EXERCISE DATA.
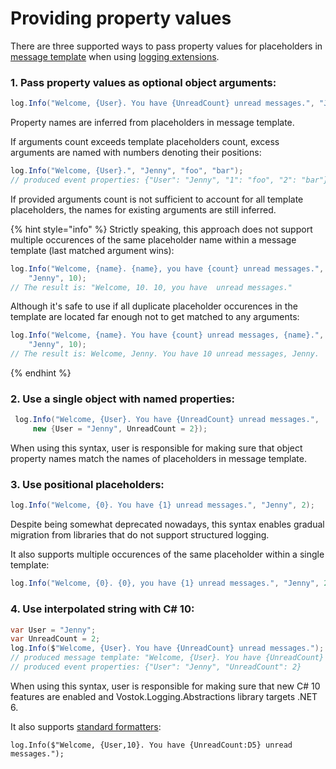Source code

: # Providing property values

There are three supported ways to pass property values for placeholders in [message template](message-templates.md) when using [logging extensions](logging-extensions.md).



### 1. Pass property values as optional object arguments:

```csharp
log.Info("Welcome, {User}. You have {UnreadCount} unread messages.", "Jenny", 2);
```

Property names are inferred from placeholders in message template.&#x20;

If arguments count exceeds template placeholders count, excess arguments are named with numbers denoting their positions:

```csharp
log.Info("Welcome, {User}.", "Jenny", "foo", "bar");
// produced event properties: {"User": "Jenny", "1": "foo", "2": "bar"}
```

If provided arguments count is not sufficient to account for all template placeholders, the names for existing arguments are still inferred.

{% hint style="info" %}
Strictly speaking, this approach does not support multiple occurences of the same placeholder name within a message template (last matched argument wins):

```csharp
log.Info("Welcome, {name}. {name}, you have {count} unread messages.", 
    "Jenny", 10);
// The result is: "Welcome, 10. 10, you have  unread messages."
```

Although it's safe to use if all duplicate placeholder occurences in the template are located far enough not to get matched to any arguments:

```csharp
log.Info("Welcome, {name}. You have {count} unread messages, {name}.",
    "Jenny", 10);
// The result is: Welcome, Jenny. You have 10 unread messages, Jenny.
```
{% endhint %}

###

### 2. Use a single object with named properties:

```csharp
 log.Info("Welcome, {User}. You have {UnreadCount} unread messages.", 
     new {User = "Jenny", UnreadCount = 2});
```

When using this syntax, user is responsible for making sure that object property names match the names of placeholders in message template.



### 3. Use positional placeholders:

```csharp
log.Info("Welcome, {0}. You have {1} unread messages.", "Jenny", 2);
```

Despite being somewhat deprecated nowadays, this syntax enables gradual migration from libraries that do not support structured logging.

It also supports multiple occurences of the same placeholder within a single template:

```csharp
log.Info("Welcome, {0}. {0}, you have {1} unread messages.", "Jenny", 2);
```

### 4. Use interpolated string with C# 10:

```csharp
var User = "Jenny";
var UnreadCount = 2;
log.Info($"Welcome, {User}. You have {UnreadCount} unread messages.");
// produced message template: "Welcome, {User}. You have {UnreadCount} unread messages."
// produced event properties: {"User": "Jenny", "UnreadCount": 2}
```

When using this syntax, user is responsible for making sure that new C# 10 features are enabled and Vostok.Logging.Abstractions library targets .NET 6.

It also supports [standard formatters](https://docs.microsoft.com/en-us/dotnet/csharp/language-reference/tokens/interpolated#structure-of-an-interpolated-string):

```
log.Info($"Welcome, {User,10}. You have {UnreadCount:D5} unread messages.");
```
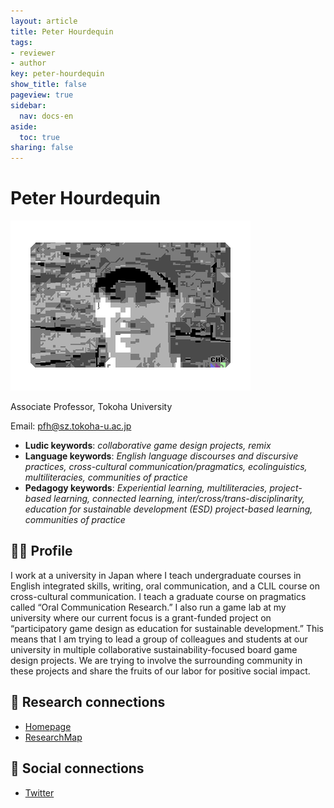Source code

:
 ```yaml
---
layout: article
title: Peter Hourdequin
tags:
- reviewer
- author
key: peter-hourdequin
show_title: false
pageview: true
sidebar:
  nav: docs-en
aside:
  toc: true
sharing: false
---
```


# Peter Hourdequin

<div class="card">
  <div class="card__image">
    <img class="image" src="/assets/images/LLP-Peter.png"/>
    <div class="overlay overlay--bottom">
      <p>Associate Professor, Tokoha University</p>
    </div>
  </div>
</div>

Email: [pfh@sz.tokoha-u.ac.jp](mailto:pfh@sz.tokoha-u.ac.jp)

- **Ludic keywords**: *collaborative game design projects, remix*
- **Language keywords**: *English language discourses and discursive practices, cross-cultural communication/pragmatics, ecolinguistics, multiliteracies, communities of practice*
- **Pedagogy keywords**: *Experiential learning, multiliteracies, project-based learning, connected learning, inter/cross/trans-disciplinarity, education for sustainable development (ESD) project-based learning, communities of practice*

<!--more-->

## 👨‍🏫 Profile

I work at a university in Japan where I teach undergraduate courses in English integrated skills, writing, oral communication, and a CLIL course on cross-cultural communication. I teach a graduate course on pragmatics called “Oral Communication Research.” I also run  a game lab at my university where our current focus is a grant-funded project on “participatory game design as education for sustainable development.” This means that I am trying to lead a group of colleagues and students at our university in multiple collaborative sustainability-focused board game design projects.  We are trying to involve the surrounding community in these projects and share the fruits of our labor for positive social impact.

## 🧪 Research connections

- [Homepage](https://sites.google.com/view/tokoha-game-lab/home)
- [ResearchMap](https://researchmap.jp/read0150176?lang=en)

## 💬 Social connections

- [Twitter](https://twitter.com/tugamelab)
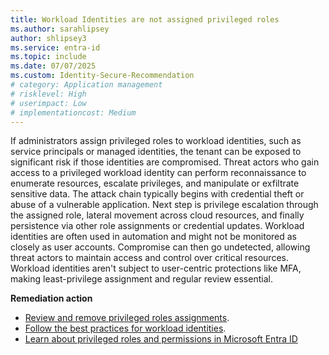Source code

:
 ```yaml
---
title: Workload Identities are not assigned privileged roles 
ms.author: sarahlipsey
author: shlipsey3
ms.service: entra-id
ms.topic: include
ms.date: 07/07/2025
ms.custom: Identity-Secure-Recommendation
# category: Application management
# risklevel: High
# userimpact: Low
# implementationcost: Medium
---
```

If administrators assign privileged roles to workload identities, such as service principals or managed identities, the tenant can be exposed to significant risk if those identities are compromised. Threat actors who gain access to a privileged workload identity can perform reconnaissance to enumerate resources, escalate privileges, and manipulate or exfiltrate sensitive data. The attack chain typically begins with credential theft or abuse of a vulnerable application. Next step is privilege escalation through the assigned role, lateral movement across cloud resources, and finally persistence via other role assignments or credential updates. Workload identities are often used in automation and might not be monitored as closely as user accounts. Compromise can then go undetected, allowing threat actors to maintain access and control over critical resources. Workload identities aren't subject to user-centric protections like MFA, making least-privilege assignment and regular review essential. 

**Remediation action**
- [Review and remove privileged roles assignments](../../id-governance/privileged-identity-management/pim-resource-roles-assign-roles.md#update-or-remove-an-existing-role-assignment).
- [Follow the best practices for workload identities](../../workload-id/workload-identities-overview.md#key-scenarios).
- [Learn about privileged roles and permissions in Microsoft Entra ID](../../identity/role-based-access-control/privileged-roles-permissions.md)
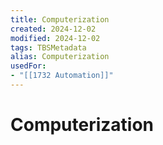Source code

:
 ```yaml
---
title: Computerization
created: 2024-12-02
modified: 2024-12-02
tags: TBSMetadata
alias: Computerization
usedFor:
- "[[1732 Automation]]"
---
```

# Computerization
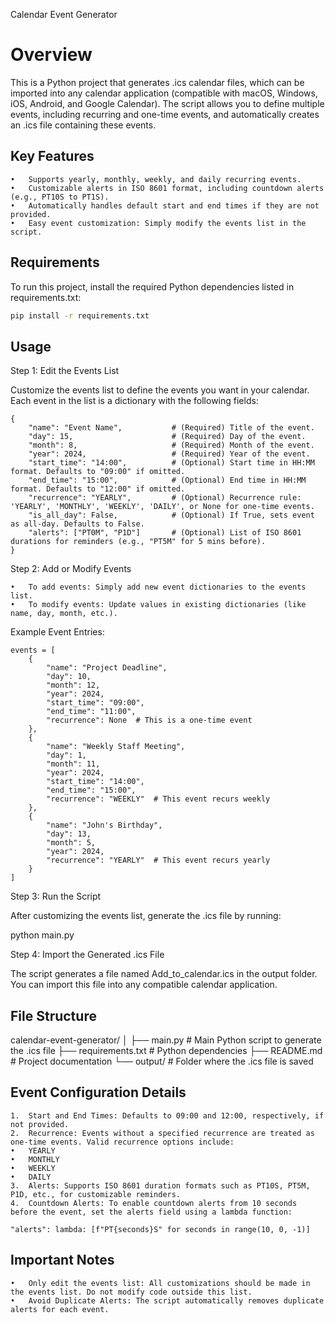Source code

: Calendar Event Generator

# Overview

This is a Python project that generates .ics calendar files, which can be imported into any calendar application (compatible with macOS, Windows, iOS, Android, and Google Calendar). The script allows you to define multiple events, including recurring and one-time events, and automatically creates an .ics file containing these events.

## Key Features

	•	Supports yearly, monthly, weekly, and daily recurring events.
	•	Customizable alerts in ISO 8601 format, including countdown alerts (e.g., PT10S to PT1S).
	•	Automatically handles default start and end times if they are not provided.
	•	Easy event customization: Simply modify the events list in the script.

## Requirements

To run this project, install the required Python dependencies listed in requirements.txt:
```bash
pip install -r requirements.txt
``` 

## Usage

Step 1: Edit the Events List

Customize the events list to define the events you want in your calendar. Each event in the list is a dictionary with the following fields:
``` 
{
    "name": "Event Name",           # (Required) Title of the event.
    "day": 15,                      # (Required) Day of the event.
    "month": 8,                     # (Required) Month of the event.
    "year": 2024,                   # (Required) Year of the event.
    "start_time": "14:00",          # (Optional) Start time in HH:MM format. Defaults to "09:00" if omitted.
    "end_time": "15:00",            # (Optional) End time in HH:MM format. Defaults to "12:00" if omitted.
    "recurrence": "YEARLY",         # (Optional) Recurrence rule: 'YEARLY', 'MONTHLY', 'WEEKLY', 'DAILY', or None for one-time events.
    "is_all_day": False,            # (Optional) If True, sets event as all-day. Defaults to False.
    "alerts": ["PT0M", "P1D"]       # (Optional) List of ISO 8601 durations for reminders (e.g., "PT5M" for 5 mins before).
}
``` 
Step 2: Add or Modify Events

	•	To add events: Simply add new event dictionaries to the events list.
	•	To modify events: Update values in existing dictionaries (like name, day, month, etc.).

Example Event Entries:
``` 
events = [
    {
        "name": "Project Deadline",
        "day": 10,
        "month": 12,
        "year": 2024,
        "start_time": "09:00",
        "end_time": "11:00",
        "recurrence": None  # This is a one-time event
    },
    {
        "name": "Weekly Staff Meeting",
        "day": 1,
        "month": 11,
        "year": 2024,
        "start_time": "14:00",
        "end_time": "15:00",
        "recurrence": "WEEKLY"  # This event recurs weekly
    },
    {
        "name": "John's Birthday",
        "day": 13,
        "month": 5,
        "year": 2024,
        "recurrence": "YEARLY"  # This event recurs yearly
    }
]
``` 
Step 3: Run the Script

After customizing the events list, generate the .ics file by running:

python main.py

Step 4: Import the Generated .ics File

The script generates a file named Add_to_calendar.ics in the output folder. You can import this file into any compatible calendar application.

## File Structure

calendar-event-generator/
│
├── main.py               # Main Python script to generate the .ics file
├── requirements.txt      # Python dependencies
├── README.md             # Project documentation
└── output/               # Folder where the .ics file is saved

## Event Configuration Details

	1.	Start and End Times: Defaults to 09:00 and 12:00, respectively, if not provided.
	2.	Recurrence: Events without a specified recurrence are treated as one-time events. Valid recurrence options include:
	•	YEARLY
	•	MONTHLY
	•	WEEKLY
	•	DAILY
	3.	Alerts: Supports ISO 8601 duration formats such as PT10S, PT5M, P1D, etc., for customizable reminders.
	4.	Countdown Alerts: To enable countdown alerts from 10 seconds before the event, set the alerts field using a lambda function:
``` 
"alerts": lambda: [f"PT{seconds}S" for seconds in range(10, 0, -1)]
``` 

## Important Notes

	•	Only edit the events list: All customizations should be made in the events list. Do not modify code outside this list.
	•	Avoid Duplicate Alerts: The script automatically removes duplicate alerts for each event.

TASK PROMPT. Look over the data above and show each line that contains "existing".

REPLY TO THE EXERCISE.
If provided arguments count is not sufficient to account for all template placeholders, the names for existing arguments are still inferred.
- [Review and remove privileged roles assignments](../../id-governance/privileged-identity-management/pim-resource-roles-assign-roles.md#update-or-remove-an-existing-role-assignment).
	•	To modify events: Update values in existing dictionaries (like name, day, month, etc.).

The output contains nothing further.